Beulah Perry
Beulah Perry was born on January 28, 1891 and was raised in the Piedmont region of South Carolina, at the base of the mountains. Beulah Perry’s childhood experiences differ from many women raised in the Appalachians. Her parents worked as sharecroppers on land where their ancestors were enslaved. She shared oral histories of slavery in the South, as told to her by her maternal grandfather. Beulah married in 1915 just before her 18th birthday. She did have several children, but none survived to adulthood. Beulah moved all over the country, following jobs and family, but Clayton, Georgia, was her favorite place: “This is the best and most beautiful part of the country to me, here in the mountains.” She was an active member of Ivy Hill Baptist Church, where she was a member of the choir.
I grew up in the country in Anderson County [South Carolina], about ten to twelve miles from Anderson. I married in 1915. I guess I must have been about thirteen or fourteen [when we started dating]. We’d sit around at home, read the Bible, talk about things done at church, things like that. It had to be a real quiet date. There wasn’t much to be done—just sit talking and playing. You know, we played like other children do, but not too loud and rough. They were strict about who we dated. Most of the time when we were old enough to date, it would be on Sunday, not any other day. I think we called it courting.
I guess it was pretty rough [when I first got married]. People now might think it was bad, but we were used to living on a farm and eating things we raised on the farm. We were taught to raise chickens, hogs, and cows, and that’s just the way we started out.

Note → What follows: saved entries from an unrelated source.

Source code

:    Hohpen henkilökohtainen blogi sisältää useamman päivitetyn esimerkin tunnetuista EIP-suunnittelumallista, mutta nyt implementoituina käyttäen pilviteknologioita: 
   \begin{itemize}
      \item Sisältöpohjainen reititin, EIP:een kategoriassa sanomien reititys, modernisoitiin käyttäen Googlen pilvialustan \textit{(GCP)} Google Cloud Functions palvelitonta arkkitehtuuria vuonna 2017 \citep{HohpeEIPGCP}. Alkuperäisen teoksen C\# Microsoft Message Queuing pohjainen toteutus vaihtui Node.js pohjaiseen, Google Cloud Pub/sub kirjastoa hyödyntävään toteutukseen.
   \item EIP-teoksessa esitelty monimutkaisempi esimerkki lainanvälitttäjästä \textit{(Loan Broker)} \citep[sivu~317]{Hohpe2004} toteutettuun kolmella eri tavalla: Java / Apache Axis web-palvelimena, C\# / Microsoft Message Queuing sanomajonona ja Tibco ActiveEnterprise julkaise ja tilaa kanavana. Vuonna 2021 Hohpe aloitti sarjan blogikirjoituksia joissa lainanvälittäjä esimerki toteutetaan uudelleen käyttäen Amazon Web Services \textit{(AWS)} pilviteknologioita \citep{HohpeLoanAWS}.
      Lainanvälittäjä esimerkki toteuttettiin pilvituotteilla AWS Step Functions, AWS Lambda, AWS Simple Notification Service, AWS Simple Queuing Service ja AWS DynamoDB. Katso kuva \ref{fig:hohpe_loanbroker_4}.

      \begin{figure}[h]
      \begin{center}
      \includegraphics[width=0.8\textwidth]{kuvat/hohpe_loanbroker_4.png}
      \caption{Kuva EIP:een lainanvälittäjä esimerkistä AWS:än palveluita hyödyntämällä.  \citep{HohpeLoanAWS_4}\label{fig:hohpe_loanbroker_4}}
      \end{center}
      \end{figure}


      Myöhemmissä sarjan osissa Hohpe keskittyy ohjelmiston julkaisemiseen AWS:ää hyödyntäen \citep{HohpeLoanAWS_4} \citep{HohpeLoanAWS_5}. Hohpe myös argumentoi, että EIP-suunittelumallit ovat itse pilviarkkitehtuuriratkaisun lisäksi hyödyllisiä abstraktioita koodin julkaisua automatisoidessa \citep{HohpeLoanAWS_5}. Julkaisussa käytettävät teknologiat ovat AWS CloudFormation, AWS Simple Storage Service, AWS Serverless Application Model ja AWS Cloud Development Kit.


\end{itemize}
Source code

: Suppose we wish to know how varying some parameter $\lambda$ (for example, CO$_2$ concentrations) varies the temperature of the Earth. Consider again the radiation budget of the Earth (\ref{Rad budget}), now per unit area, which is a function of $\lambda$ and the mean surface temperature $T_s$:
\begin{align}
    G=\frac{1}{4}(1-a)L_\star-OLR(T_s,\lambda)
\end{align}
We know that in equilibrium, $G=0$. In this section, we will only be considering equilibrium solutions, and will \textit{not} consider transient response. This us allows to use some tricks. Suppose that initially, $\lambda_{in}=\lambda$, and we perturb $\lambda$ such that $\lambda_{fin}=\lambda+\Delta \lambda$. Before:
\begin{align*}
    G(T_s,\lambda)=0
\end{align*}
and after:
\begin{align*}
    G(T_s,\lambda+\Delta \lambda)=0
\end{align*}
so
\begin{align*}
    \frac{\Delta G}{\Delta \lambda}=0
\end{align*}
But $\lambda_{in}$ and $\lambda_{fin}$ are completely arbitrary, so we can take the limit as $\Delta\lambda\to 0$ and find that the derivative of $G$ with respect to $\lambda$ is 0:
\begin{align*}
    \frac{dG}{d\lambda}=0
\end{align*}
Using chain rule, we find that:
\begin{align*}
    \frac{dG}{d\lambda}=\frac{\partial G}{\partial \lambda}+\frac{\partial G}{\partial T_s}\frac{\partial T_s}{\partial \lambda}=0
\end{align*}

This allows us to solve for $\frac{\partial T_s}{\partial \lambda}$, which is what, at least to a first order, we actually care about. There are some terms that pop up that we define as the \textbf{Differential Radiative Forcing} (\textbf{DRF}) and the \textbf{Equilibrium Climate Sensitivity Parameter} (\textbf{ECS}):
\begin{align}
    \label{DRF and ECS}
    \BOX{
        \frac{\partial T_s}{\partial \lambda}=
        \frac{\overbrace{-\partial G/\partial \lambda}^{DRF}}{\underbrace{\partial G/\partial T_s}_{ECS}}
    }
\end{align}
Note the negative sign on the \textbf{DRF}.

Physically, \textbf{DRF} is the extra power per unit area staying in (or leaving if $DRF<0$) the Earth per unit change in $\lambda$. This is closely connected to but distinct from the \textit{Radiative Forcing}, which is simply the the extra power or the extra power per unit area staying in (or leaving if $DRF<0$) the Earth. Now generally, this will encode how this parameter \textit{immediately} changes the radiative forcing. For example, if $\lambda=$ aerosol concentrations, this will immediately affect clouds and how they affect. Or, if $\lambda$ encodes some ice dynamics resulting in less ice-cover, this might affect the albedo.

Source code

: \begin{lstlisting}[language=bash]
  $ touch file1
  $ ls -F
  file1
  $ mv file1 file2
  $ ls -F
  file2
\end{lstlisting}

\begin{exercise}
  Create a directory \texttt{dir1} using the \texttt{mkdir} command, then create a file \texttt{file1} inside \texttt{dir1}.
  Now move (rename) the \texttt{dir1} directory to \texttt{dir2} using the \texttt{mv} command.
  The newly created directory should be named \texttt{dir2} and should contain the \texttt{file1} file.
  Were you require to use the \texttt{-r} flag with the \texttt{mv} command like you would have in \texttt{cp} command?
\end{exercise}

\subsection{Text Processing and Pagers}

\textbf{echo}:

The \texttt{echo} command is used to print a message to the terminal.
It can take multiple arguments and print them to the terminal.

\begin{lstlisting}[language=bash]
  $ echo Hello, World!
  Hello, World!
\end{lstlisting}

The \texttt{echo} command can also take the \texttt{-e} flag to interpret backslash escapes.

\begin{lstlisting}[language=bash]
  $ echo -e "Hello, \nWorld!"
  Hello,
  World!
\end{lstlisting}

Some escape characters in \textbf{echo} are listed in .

The white people that raised my husband gave him a little spot of land. It had one little house on it and they gave that to him and we lived in it. You could lay down at night and look through the loft and see the stars. I remember one night it snowed and the snow had come through those cracks and the bed and the floor were covered with snow. I waked up my husband and said, “It’s rained in here.” He made a light and looked, and everywhere in that room—even our bed—had just a little white coat of snow. It had come in the cracks overhead. It was fun to us. We got up and put some sheets up by the side of the walls to keep the snow from coming in. Well, it didn’t keep it out but it didn’t go all over the house. We did things like that and it was fun to us. I married just before my eighteenth birthday. I married the fifteenth of January, and the twenty-eighth was my birthday.